The branch for training the baseline and cnn are pipelines themselves are defined as any other pipeline.

The step Train Models is a parallel step that has the branches as the individual pipelines.

Syntax

from runnable import Pipeline, Parallel
def get_baseline_pipeline():
    ...
    pipeline = Pipeline(...)
    return pipeline

def get_cnn_pipeline():
    ...
    pipeline = Pipeline(...)
    return pipeline

def main():
    train_models = Parallel(name="train models",
                    branches={'baseline': get_baseline_pipeline, 'cnn': get_cnn_pipeline()},
                    terminate_with_success=True)
    pipeline = Pipeline(steps=[train_models])

    pipeline.execute

    return pipeline
branch: &baseline
start_at: prepare
steps:
    ...

branch: &cnn
start_at: train
steps:
    ...

dag:
description: |
    This example demonstrates the use of the Parallel step.

    parallel step takes a mapping of branches which are pipelines themselves.

start_at: parallel_step
steps:
    parallel_step:
    type: parallel
    next: success
    branches:
      baseline: *baseline
      cnn: *cnn

Execution

The pipelines of the parallel branch should not execute during the definition of parallel step. In case, you want to execute the individual branches in isolation, use a flag to control it.

eg: the functions get_baseline and get_cnn can take a argument execute which is defaulted to True. During the composition of parallel step, pass in execute as False.

Traversal

A branch of a parallel step is considered success only if the success step is reached at the end. The steps of the pipeline can fail and be handled by on failure and redirected to success if that is the desired behavior.

The parallel step is considered successful only if all the branches of the step have terminated successfully.

Complete example

"""
This example demonstrates the use of the Parallel step.

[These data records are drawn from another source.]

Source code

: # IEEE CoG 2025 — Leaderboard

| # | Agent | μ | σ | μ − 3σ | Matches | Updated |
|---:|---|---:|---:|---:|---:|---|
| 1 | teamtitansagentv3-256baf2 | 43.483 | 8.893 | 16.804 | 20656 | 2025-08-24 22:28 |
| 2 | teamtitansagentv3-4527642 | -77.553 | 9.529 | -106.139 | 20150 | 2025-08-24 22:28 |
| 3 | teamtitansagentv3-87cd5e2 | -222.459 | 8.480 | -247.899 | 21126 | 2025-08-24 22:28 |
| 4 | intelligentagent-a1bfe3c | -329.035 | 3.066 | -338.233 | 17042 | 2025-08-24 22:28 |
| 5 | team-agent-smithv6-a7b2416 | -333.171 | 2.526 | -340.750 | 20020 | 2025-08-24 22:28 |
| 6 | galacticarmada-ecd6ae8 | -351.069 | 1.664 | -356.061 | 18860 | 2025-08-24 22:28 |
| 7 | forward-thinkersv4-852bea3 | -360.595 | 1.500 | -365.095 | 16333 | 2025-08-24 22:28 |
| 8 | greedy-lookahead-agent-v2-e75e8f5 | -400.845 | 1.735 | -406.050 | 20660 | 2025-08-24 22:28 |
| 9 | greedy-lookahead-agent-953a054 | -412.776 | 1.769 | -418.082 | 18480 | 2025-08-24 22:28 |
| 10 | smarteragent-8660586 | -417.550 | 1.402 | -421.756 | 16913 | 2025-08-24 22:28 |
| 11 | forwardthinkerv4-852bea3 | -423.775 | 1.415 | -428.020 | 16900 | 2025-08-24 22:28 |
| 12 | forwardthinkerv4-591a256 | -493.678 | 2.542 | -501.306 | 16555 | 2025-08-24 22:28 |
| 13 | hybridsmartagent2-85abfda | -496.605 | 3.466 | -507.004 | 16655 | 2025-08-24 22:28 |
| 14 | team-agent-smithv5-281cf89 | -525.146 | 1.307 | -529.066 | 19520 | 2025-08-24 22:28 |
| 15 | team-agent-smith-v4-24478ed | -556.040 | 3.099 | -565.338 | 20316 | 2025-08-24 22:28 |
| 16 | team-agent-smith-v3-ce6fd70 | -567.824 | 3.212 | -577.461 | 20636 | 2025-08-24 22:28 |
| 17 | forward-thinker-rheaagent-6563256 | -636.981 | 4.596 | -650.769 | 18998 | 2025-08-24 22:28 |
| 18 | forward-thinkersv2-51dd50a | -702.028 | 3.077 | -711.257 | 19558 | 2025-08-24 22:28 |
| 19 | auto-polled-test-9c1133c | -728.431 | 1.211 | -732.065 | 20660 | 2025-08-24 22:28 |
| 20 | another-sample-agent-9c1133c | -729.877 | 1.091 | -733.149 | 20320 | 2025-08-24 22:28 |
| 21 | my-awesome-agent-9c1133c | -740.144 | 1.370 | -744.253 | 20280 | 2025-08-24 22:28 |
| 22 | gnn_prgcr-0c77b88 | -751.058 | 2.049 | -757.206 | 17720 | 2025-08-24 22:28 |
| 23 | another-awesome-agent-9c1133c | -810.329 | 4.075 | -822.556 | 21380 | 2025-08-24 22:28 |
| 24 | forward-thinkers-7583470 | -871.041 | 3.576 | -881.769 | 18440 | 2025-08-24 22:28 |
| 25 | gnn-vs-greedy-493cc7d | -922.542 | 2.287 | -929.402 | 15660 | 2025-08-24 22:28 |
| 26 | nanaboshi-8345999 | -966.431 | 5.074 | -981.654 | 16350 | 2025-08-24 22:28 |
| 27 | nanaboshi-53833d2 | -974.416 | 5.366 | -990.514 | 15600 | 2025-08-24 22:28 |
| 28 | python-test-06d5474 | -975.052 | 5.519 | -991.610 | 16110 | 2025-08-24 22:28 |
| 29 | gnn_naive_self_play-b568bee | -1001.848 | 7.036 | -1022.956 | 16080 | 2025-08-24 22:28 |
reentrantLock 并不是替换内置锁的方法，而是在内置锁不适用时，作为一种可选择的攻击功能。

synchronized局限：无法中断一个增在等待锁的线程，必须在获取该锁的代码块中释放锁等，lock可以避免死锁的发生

The branches of the parallel step are themselves pipelines and can be defined
as shown in 02-sequential/traversal.py.

WARNING, the function returning the pipeline should not executed
during the definition of the branch in parallel steps.

Run this pipeline as:
    python examples/06-parallel/parallel.py
"""

from examples.common.functions import hello
from runnable import NotebookTask, Parallel, Pipeline, PythonTask, ShellTask, Stub


def traversal():
    """
    Use the pattern of using "execute" to control the execution of the pipeline.

    The same pipeline can be run independently from the command line.

    WARNING: If the execution is not controlled by "execute", the pipeline will be executed
    even during the definition of the branch in parallel steps.
    """
    stub_task = Stub(name="hello stub")

    python_task = PythonTask(
        name="hello python",
        function=hello,
    )

    shell_task = ShellTask(
        name="hello shell",
        command="echo 'Hello World!'",
    )

    notebook_task = NotebookTask(
        name="hello notebook",
        notebook="examples/common/simple_notebook.ipynb",
        terminate_with_success=True,
    )

    # The pipeline has a mix of tasks.
    # The order of execution follows the order of the tasks in the list.
    pipeline = Pipeline(steps=[stub_task, python_task, shell_task, notebook_task])

    return pipeline


def main():
    parallel_step = Parallel(
        name="parallel_step",
        terminate_with_success=True,
        branches={"branch1": traversal(), "branch2": traversal()},
    )

    pipeline = Pipeline(steps=[parallel_step])

    pipeline.execute()
    return pipeline


if __name__ == "__main__":
    main()
branch: &branch
  description: |
    Use this pattern to define repeatable branch

    This pipeline is the same as the one defined in examples/02-sequential/traversal.yaml
  start_at: hello stub
  steps:
    hello stub:
      type: stub
      next: hello python
    hello python:
      type: task
      command_type: python
      command: examples.common.functions.hello # dotted path to the function.
      next: hello shell
    hello shell:
      type: task
      command_type: shell
      command: echo "Hello World!" # Command to run
      next: hello notebook
    hello notebook:
      type: task
      command_type: notebook
      command: examples/common/simple_notebook.ipynb # The path is relative to the root of the project.
      next: success


dag:
  description: |
    This example demonstrates the use of the Parallel step.

    parallel step takes a mapping of branches which are pipelines themselves.

    Run this pipeline as:
      runnable execute -f examples/06-parallel/parallel.yaml


  start_at: parallel_step
  steps:
    parallel_step:
      type: parallel
      next: success
      branches:
        branch1: *branch
        branch2: *branch